(Pictures paired with source code)

☆ ☆ ☆ ☆ ☆ ☆ ☆

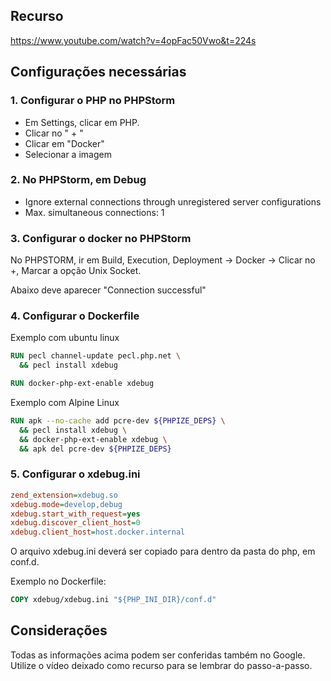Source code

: ## Recurso

https://www.youtube.com/watch?v=4opFac50Vwo&t=224s

## Configurações necessárias

### 1. Configurar o PHP no PHPStorm

- Em Settings, clicar em PHP.
- Clicar no " + "
- Clicar em "Docker"
- Selecionar a imagem

### 2. No PHPStorm, em Debug

- Ignore external connections through unregistered server configurations
- Max. simultaneous connections: 1

### 3. Configurar o docker no PHPStorm

No PHPSTORM, ir em Build, Execution, Deployment -> Docker -> Clicar no +, Marcar a opção Unix Socket. 

Abaixo deve aparecer "Connection successful"

### 4. Configurar o Dockerfile
Exemplo com ubuntu linux
```dockerfile
RUN pecl channel-update pecl.php.net \
  && pecl install xdebug

RUN docker-php-ext-enable xdebug
```

Exemplo com Alpine Linux
```dockerfile
RUN apk --no-cache add pcre-dev ${PHPIZE_DEPS} \
  && pecl install xdebug \
  && docker-php-ext-enable xdebug \
  && apk del pcre-dev ${PHPIZE_DEPS}
```

### 5. Configurar o xdebug.ini

```ini
zend_extension=xdebug.so
xdebug.mode=develop,debug
xdebug.start_with_request=yes
xdebug.discover_client_host=0
xdebug.client_host=host.docker.internal
```

O arquivo xdebug.ini deverá ser copiado para dentro da pasta do php, em conf.d.

Exemplo no Dockerfile:
```dockerfile
COPY xdebug/xdebug.ini "${PHP_INI_DIR}/conf.d"
```

## Considerações

Todas as informações acima podem ser conferidas também no Google. Utilize o vídeo deixado como recurso para se lembrar do passo-a-passo.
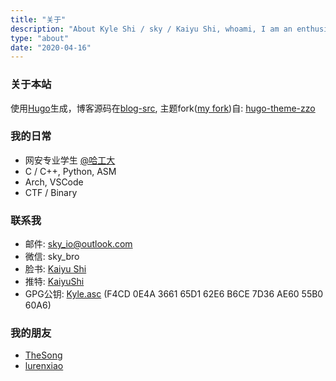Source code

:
 ```yaml
---
title: "关于"
description: "About Kyle Shi / sky / Kaiyu Shi, whoami, I am an enthusiast!"
type: "about"
date: "2020-04-16"
---
```


### 关于本站

使用[Hugo](https://gohugo.io/)生成，博客源码在[blog-src](https://github.com/sky-bro/blog-src), 主题fork([my fork](https://github.com/sky-bro/hugo-theme-zzo))自: [hugo-theme-zzo](https://github.com/zzossig/hugo-theme-zzo)

### 我的日常

* 网安专业学生 [@哈工大](http://www.hit.edu.cn/)
* C / C++, Python, ASM
* Arch, VSCode
* CTF / Binary

### 联系我

* 邮件: [sky_io@outlook.com](mailto:sky_io@outlook.com)
* 微信: sky_bro
* 脸书: [Kaiyu Shi](https://www.facebook.com/profile.php?id=100005027239118)
* 推特: [KaiyuShi](https://twitter.com/KaiyuShi)
* GPG公钥: [Kyle.asc](/Kyle.asc) (F4CD 0E4A 3661 65D1 62E6  B6CE 7D36 AE60 55B0 60A6)

### 我的朋友

* [TheSong](https://thesong96.github.io/)
* [lurenxiao](http://lurenxiao1998.github.io/)
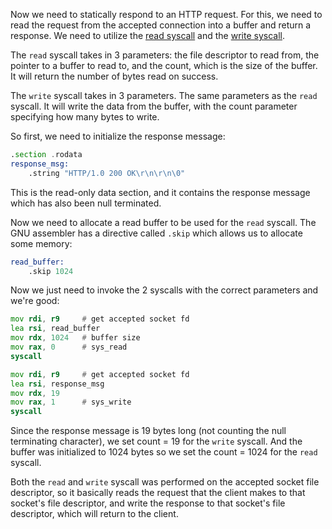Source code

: Now we need to statically respond to an HTTP request. For this, we need to read the request from the accepted connection into a buffer and return a response. We need to utilize the [read syscall](https://man7.org/linux/man-pages/man2/read.2.html) and the [write syscall](https://man7.org/linux/man-pages/man2/write.2.html).

The `read` syscall takes in 3 parameters: the file descriptor to read from, the pointer to a buffer to read to, and the count, which is the size of the buffer. It will return the number of bytes read on success.

The `write` syscall takes in 3 parameters. The same parameters as the `read` syscall. It will write the data from the buffer, with the count parameter specifying how many bytes to write. 

So first, we need to initialize the response message:

```asm
.section .rodata
response_msg:
    .string "HTTP/1.0 200 OK\r\n\r\n\0"
```

This is the read-only data section, and it contains the response message which has also been null terminated.

Now we need to allocate a read buffer to be used for the `read` syscall. The GNU assembler has a directive called `.skip` which allows us to allocate some memory:

```asm
read_buffer:
    .skip 1024
```

Now we just need to invoke the 2 syscalls with the correct parameters and we're good:

```asm
mov rdi, r9     # get accepted socket fd
lea rsi, read_buffer
mov rdx, 1024   # buffer size
mov rax, 0      # sys_read
syscall

mov rdi, r9     # get accepted socket fd
lea rsi, response_msg
mov rdx, 19
mov rax, 1      # sys_write
syscall
```

Since the response message is 19 bytes long (not counting the null terminating character), we set count = 19 for the `write` syscall. And the buffer was initialized to 1024 bytes so we set the count = 1024 for the `read` syscall.

Both the `read` and `write` syscall was performed on the accepted socket file descriptor, so it basically reads the request that the client makes to that socket's file descriptor, and write the response to that socket's file descriptor, which will return to the client.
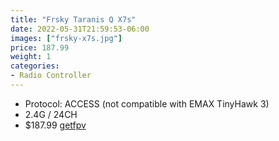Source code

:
 ```yaml
---
title: "Frsky Taranis Q X7s"
date: 2022-05-31T21:59:53-06:00
images: ["frsky-x7s.jpg"]
price: 187.99
weight: 1
categories:
- Radio Controller
---
```


- Protocol: ACCESS (not compatible with EMAX TinyHawk 3)
- 2.4G / 24CH
- $187.99 [getfpv](https://www.getfpv.com/frsky-taranis-q-x7s-access-2-4ghz-24ch-radio-transmitter.html)
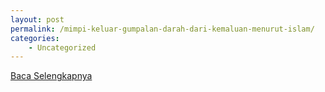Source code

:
 ```yaml
---
layout: post
permalink: /mimpi-keluar-gumpalan-darah-dari-kemaluan-menurut-islam/
categories:
    - Uncategorized
---
```


[Baca Selengkapnya](/08)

☆ ☆ ☆ ☆ ☆ ☆ ☆

* [YOUR ASSIGNMENT] Extract each line holding the word "size" from the records.

* [REPLY TO THE TASK]
The `read` syscall takes in 3 parameters: the file descriptor to read from, the pointer to a buffer to read to, and the count, which is the size of the buffer. It will return the number of bytes read on success.
mov rdx, 1024   # buffer size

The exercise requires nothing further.